Edge stacking dislocations in two-dimensional bilayers with a small lattice mismatch

TL;DR

This paper models and analyzes the formation, structure, and energy of edge stacking dislocations in bilayer graphene with lattice mismatch, providing analytical solutions and discussing experimental implications.

Contribution

It introduces the concept of edge Burgers vector and derives analytical solutions for edge dislocations in bilayer graphene with lattice mismatch.

Findings

Analytical expressions for dislocation structure and energy.

Estimated barrier for dislocation penetration.

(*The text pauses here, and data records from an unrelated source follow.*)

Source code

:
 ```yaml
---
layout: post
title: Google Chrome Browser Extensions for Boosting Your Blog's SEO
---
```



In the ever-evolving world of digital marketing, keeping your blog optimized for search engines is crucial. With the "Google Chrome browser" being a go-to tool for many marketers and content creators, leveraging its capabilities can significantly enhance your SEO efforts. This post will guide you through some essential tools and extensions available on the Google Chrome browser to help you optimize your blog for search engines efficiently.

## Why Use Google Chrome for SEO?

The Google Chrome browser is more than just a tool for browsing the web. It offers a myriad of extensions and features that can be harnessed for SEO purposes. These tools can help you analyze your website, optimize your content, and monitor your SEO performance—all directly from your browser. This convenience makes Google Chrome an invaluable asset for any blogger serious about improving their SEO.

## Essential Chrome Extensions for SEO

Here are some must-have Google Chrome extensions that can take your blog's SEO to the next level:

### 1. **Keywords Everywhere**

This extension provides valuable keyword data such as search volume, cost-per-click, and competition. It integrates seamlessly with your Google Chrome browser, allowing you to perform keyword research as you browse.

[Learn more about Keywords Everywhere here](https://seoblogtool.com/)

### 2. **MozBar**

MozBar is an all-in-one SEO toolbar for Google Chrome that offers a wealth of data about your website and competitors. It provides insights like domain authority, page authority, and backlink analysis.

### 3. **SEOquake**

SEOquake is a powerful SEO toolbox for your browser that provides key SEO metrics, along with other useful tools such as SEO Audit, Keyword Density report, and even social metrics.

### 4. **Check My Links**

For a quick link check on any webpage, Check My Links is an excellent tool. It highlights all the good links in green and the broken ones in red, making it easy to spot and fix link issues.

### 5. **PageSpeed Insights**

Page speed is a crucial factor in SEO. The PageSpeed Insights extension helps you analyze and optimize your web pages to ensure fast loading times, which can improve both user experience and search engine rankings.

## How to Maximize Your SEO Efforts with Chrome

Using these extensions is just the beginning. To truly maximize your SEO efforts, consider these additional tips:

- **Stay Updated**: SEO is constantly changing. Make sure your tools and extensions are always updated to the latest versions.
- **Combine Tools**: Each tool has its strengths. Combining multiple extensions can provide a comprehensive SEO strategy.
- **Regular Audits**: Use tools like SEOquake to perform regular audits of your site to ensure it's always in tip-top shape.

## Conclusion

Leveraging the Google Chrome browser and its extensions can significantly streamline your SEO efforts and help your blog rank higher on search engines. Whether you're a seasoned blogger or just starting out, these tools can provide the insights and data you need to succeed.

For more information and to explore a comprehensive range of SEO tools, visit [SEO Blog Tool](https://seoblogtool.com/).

Potential methods to measure dislocation barriers and strain.

Abstract

Incomplete stacking dislocations are predicted to form at edges of the shorter upper layer in two-dimensional hexagonal bilayers upon stretching the longer bottom layer. A concept of the edge Burgers vector is introduced to describe such dislocations by analogy with the Burgers vector of standard bulk dislocations. Analytical solutions for the structure and energy of edge stacking dislocations in bilayer graphene are obtained depending on the magnitude of elongation and angles between the edge Burgers vector, direction of elongation and edge. The barrier for penetration of stacking dislocations inside the bilayer is estimated. The possibilities to measure the barrier to relative motion of graphene layers and strain of graphene on a substrate by observation of edge stacking dislocations are discussed.